Dans le dernier cas, une césarienne avait été pratiquée à 36 semaines de gestation en raison d’un hydramnios. La mère, JK-1 avait eu 16 ans avant l’accouchement un accident de voiture et été transfusée probablement avec des hématies JK1. Un anticorps anti-JK1 avait été mis en évidence lors de la première grossesse (durant celle-ci, le titre le plus élevé était de 64) et retrouvé au cours de la seconde (titre de 128 en début de grossesse). Une exsanguino-transfusion in utero avait été pratiquée à 27, 30 et 34 semaines de grossesse. A la naissance, le test direct à l’AGH était positif chez l’enfant. Une photothérapie a été réalisée pour une hyper bilirubinémie à 1 et 3 jours de vie. Une ré-hospitalisation dans les 24 heures a été nécessaire pour poursuivre la photothérapie. L’enfant a été de nouveau hospitalisé à 30 jours de vie pour une anémie symptomatique et une transfusion érythrocytaire JK-1. La présence d’anticorps anti-JK1 a été confirmée dans le lait (titre 1) et le sérum (titre 256) maternels. Le taux d’hémoglobine de l’enfant a chuté brièvement à 86 g/L à 2 mois mais a commencé à remonter en dépit de l’allaitement maternel. L’anémie était corrigée à 4 mois.
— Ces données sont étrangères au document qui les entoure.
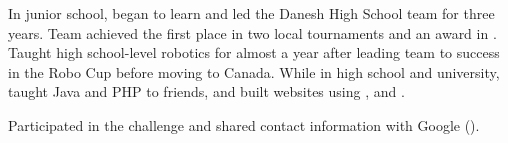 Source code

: 

\begin{cvparagraph}

In junior school, began to learn  and led the Danesh High School team for three years. Team achieved the first place in two local tournaments and an award in . Taught high school-level robotics for almost a year after leading team to success in the Robo Cup before moving to Canada. While in high school and university, taught Java and PHP to friends, and built websites using ,  and .

Participated in the  challenge and shared contact information with Google ().
\end{cvparagraph} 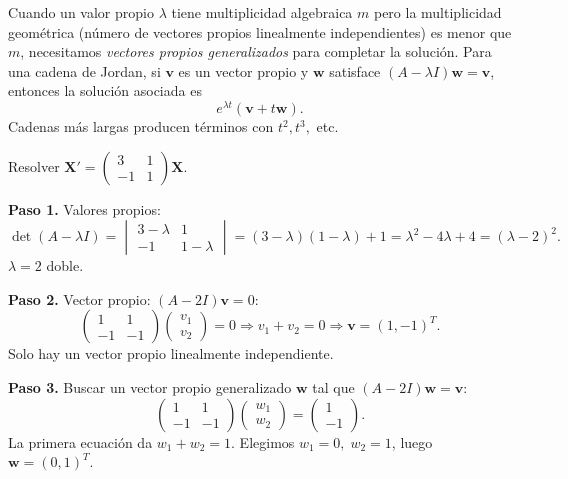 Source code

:Cuando un valor propio $\lambda$ tiene multiplicidad algebraica $m$ pero la multiplicidad geométrica (número de vectores propios linealmente independientes) es menor que $m$, necesitamos \emph{vectores propios generalizados} para completar la solución. Para una cadena de Jordan, si $\mathbf{v}$ es un vector propio y $\mathbf{w}$ satisface $(A-\lambda I)\mathbf{w}=\mathbf{v}$, entonces la solución asociada es
\[
e^{\lambda t}(\mathbf{v}+t\mathbf{w}).
\]
Cadenas más largas producen términos con $t^2, t^3,$ etc.

\begin{example}
Resolver $\mathbf{X}'=
\begin{pmatrix}
3&1\\
-1&1
\end{pmatrix}\mathbf{X}$.
\begin{myproof}
\textbf{Paso 1.} Valores propios:
\[
\det(A-\lambda I)=
\begin{vmatrix}
3-\lambda&1\\
-1&1-\lambda
\end{vmatrix}
=(3-\lambda)(1-\lambda)+1=\lambda^2-4\lambda+4=(\lambda-2)^2.
\]
$\lambda=2$ doble.

\textbf{Paso 2.} Vector propio:
$(A-2I)\mathbf{v}=0$:
\[
\begin{pmatrix}
1&1\\
-1&-1
\end{pmatrix}
\begin{pmatrix}
v_1\\v_2
\end{pmatrix}=0
\Rightarrow v_1+v_2=0\Rightarrow \mathbf{v}=(1,-1)^T.
\]
Solo hay un vector propio linealmente independiente.

\textbf{Paso 3.} Buscar un vector propio generalizado $\mathbf{w}$ tal que $(A-2I)\mathbf{w}=\mathbf{v}$:
\[
\begin{pmatrix}
1&1\\
-1&-1
\end{pmatrix}
\begin{pmatrix}
w_1\\w_2
\end{pmatrix}
=
\begin{pmatrix}
1\\-1
\end{pmatrix}.
\]
La primera ecuación da $w_1+w_2=1$. Elegimos $w_1=0,\; w_2=1$, luego $\mathbf{w}=(0,1)^T$.


\end{myproof}
\end{example}
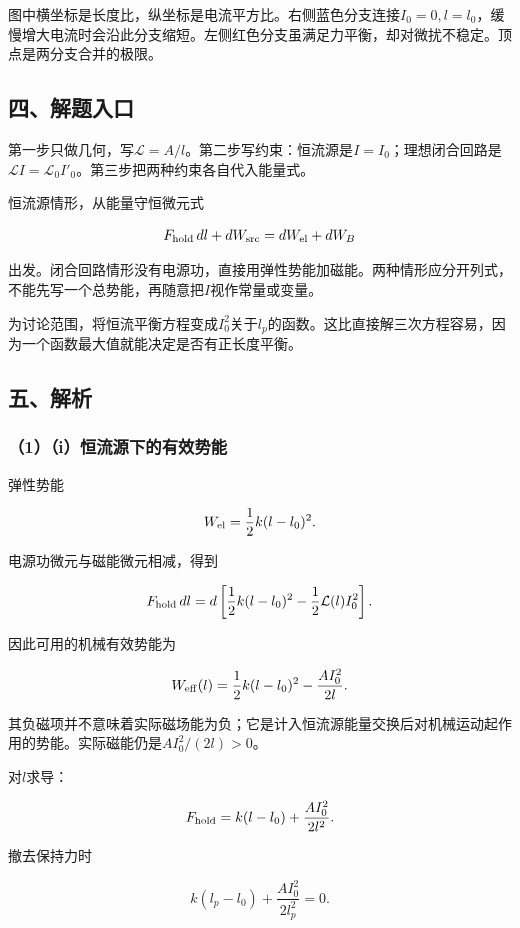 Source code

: \documentclass[12pt,a4paper,fontset=fandol]{ctexart}
\begin{document}
图中横坐标是长度比，纵坐标是电流平方比。右侧蓝色分支连接\(I_0=0,l=l_0\)，缓慢增大电流时会沿此分支缩短。左侧红色分支虽满足力平衡，却对微扰不稳定。顶点是两分支合并的极限。

\subsection{四、解题入口}\label{ux56dbux89e3ux9898ux5165ux53e3-1}

第一步只做几何，写\(\mathcal L=A/l\)。第二步写约束：恒流源是\(I=I_0\)；理想闭合回路是\(\mathcal LI=\mathcal L_0I'_0\)。第三步把两种约束各自代入能量式。

恒流源情形，从能量守恒微元式

\[
F_{\rm hold}\,dl+dW_{\rm src}
=dW_{\rm el}+dW_B
\]

出发。闭合回路情形没有电源功，直接用弹性势能加磁能。两种情形应分开列式，不能先写一个总势能，再随意把\(I\)视作常量或变量。

为讨论范围，将恒流平衡方程变成\(I_0^2\)关于\(l_p\)的函数。这比直接解三次方程容易，因为一个函数最大值就能决定是否有正长度平衡。

\subsection{五、解析}\label{ux4e94ux89e3ux6790-1}

\subsubsection{（1）（i）恒流源下的有效势能}\label{iux6052ux6d41ux6e90ux4e0bux7684ux6709ux6548ux52bfux80fd}

弹性势能

\[
W_{\rm el}=\frac12k(l-l_0)^2.
\]

电源功微元与磁能微元相减，得到

\[
F_{\rm hold}\,dl
=d\left[\frac12k(l-l_0)^2
-\frac12\mathcal L(l)I_0^2\right].
\]

因此可用的机械有效势能为

\[
W_{\rm eff}(l)=\frac12k(l-l_0)^2-\frac{AI_0^2}{2l}.
\]

其负磁项并不意味着实际磁场能为负；它是计入恒流源能量交换后对机械运动起作用的势能。实际磁能仍是\(AI_0^2/(2l)>0\)。

对\(l\)求导：

\[
F_{\rm hold}=k(l-l_0)+\frac{AI_0^2}{2l^2}.
\]

撤去保持力时

\[
\boxed{k(l_p-l_0)+\frac{AI_0^2}{2l_p^2}=0}.
\]
\end{document}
Chez les mères porteuses d’une alloimmunisation anti-érythrocytaire, l’allaitement maternel doit être considéré comme une source continue d’exposition de l’enfant à ces anticorps. Leur présence doit être recherchée. L’arrêt de l’allaitement doit être considéré au regard de ses bénéfices (dans deux des trois cas rapportés, il avait été poursuivi). Les auteurs abordent également la question des banques de lait et des donneuses de lait du point de vue de ces anticorps anti-érythrocytaires (transfert d’anticorps IgG et maladie hémolytique passive) en soulignant que le lait est administré notamment à des enfants prématurés en soins intensifs en vue d’obtenir une protection immunologique de ces patients vulnérables.
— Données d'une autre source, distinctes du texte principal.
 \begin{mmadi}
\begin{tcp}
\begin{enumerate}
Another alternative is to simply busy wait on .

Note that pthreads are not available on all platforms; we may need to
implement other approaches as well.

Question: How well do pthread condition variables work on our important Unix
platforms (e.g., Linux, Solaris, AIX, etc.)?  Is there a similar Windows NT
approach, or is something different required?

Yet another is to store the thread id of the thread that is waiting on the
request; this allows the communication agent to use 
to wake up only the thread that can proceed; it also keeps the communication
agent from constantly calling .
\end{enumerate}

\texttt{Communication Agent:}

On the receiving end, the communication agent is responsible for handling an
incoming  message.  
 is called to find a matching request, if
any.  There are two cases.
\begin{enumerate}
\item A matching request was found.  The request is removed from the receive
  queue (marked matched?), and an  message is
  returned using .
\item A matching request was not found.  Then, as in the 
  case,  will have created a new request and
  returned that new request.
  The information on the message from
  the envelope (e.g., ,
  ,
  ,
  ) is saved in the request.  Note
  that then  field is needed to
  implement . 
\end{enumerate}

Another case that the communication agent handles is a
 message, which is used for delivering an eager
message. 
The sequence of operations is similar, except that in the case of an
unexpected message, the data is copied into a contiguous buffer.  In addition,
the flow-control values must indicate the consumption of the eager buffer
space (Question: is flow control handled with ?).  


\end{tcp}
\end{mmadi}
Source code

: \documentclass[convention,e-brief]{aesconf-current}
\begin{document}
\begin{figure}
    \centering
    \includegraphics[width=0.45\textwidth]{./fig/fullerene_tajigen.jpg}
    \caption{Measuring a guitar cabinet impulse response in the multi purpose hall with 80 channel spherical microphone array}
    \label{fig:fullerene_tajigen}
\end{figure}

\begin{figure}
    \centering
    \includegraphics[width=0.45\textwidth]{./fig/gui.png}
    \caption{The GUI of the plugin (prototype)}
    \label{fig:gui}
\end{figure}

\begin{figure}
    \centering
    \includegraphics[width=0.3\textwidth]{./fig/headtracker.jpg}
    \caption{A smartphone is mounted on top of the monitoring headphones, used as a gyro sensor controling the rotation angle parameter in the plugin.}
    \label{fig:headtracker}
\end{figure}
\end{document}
Echanges plasmatique et management des pathologies auto-immunes
Les pathologies auto-immunes sont très nombreuses et peuvent atteindre une grande variété d’organes. Si la connaissance des mécanismes de ces pathologies et leur prise en charge thérapeutique ont significativement progressé, l’échange plasmatique thérapeutique conserve une place très importante dans leur traitement. Dans une récente revue, Zanetta et al. (The role of plasma exchange in the management of autoimmune disorders. British Journal of Haematology 2019;186:207-219) apportent une vue sur l’état actuel de cette place.
Les auteurs rappellent les mécanismes d’action des échanges plasmatiques qui sont nombreux : épuration des anticorps et des complexes immuns, sensibilisation des cellules productrices d’anticorps aux immunosuppresseurs et à la chimiothérapie, épuration de cytokines et de molécules d’adhésion, remplacement de molécules plasmatiques manquantes, modification du ratio des cellules T helper (Th1/Th2).
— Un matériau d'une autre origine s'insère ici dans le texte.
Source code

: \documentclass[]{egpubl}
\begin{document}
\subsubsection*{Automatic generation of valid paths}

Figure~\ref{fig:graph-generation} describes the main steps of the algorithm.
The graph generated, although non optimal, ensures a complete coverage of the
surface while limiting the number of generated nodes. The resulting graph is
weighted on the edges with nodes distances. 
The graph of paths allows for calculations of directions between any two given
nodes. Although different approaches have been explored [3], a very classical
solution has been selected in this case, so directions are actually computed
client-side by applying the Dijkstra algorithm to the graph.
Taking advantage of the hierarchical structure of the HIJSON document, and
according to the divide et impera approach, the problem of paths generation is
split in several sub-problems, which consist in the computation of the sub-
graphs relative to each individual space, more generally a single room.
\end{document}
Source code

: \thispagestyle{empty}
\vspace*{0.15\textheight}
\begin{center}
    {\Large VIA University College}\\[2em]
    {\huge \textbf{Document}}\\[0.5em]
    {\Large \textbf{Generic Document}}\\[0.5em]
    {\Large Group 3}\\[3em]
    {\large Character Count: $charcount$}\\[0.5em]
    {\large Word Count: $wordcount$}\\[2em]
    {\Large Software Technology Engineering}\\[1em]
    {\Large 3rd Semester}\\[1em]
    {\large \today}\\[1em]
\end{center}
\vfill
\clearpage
L’utilisation des échanges plasmatiques dans les pathologies auto-immunes hématologiques est exposée en particulier dans le cadre des microangiopathies thrombotiques (MAT) (purpura thrombopénique thrombopathique, syndrome hémolytique urémique). Les autres pathologies auto-immunes dont l’anémie hémolytique auto-immune et le purpura thrombopénique auto-immun sont abordées. Enfin les auteurs détaillent l’emploi des échanges plasmatiques dans les pathologies non auto-immunes : vascularites, lupus érythémateux disséminé, …
Les auteurs concluent que l’échange plasmatique thérapeutique demeure un outil parfois crucial dans le traitement des pathologies auto-immunes notamment en phase aiguë, lorsqu’il existe une non réponse à la thérapeutique standard ou lorsqu’il n’est pas possible d’attendre la réponse des médicaments habituellement utilisés. Les équipes soignantes doivent être hautement qualifiées aux procédures d’aphérèse et disponibles à tout moment.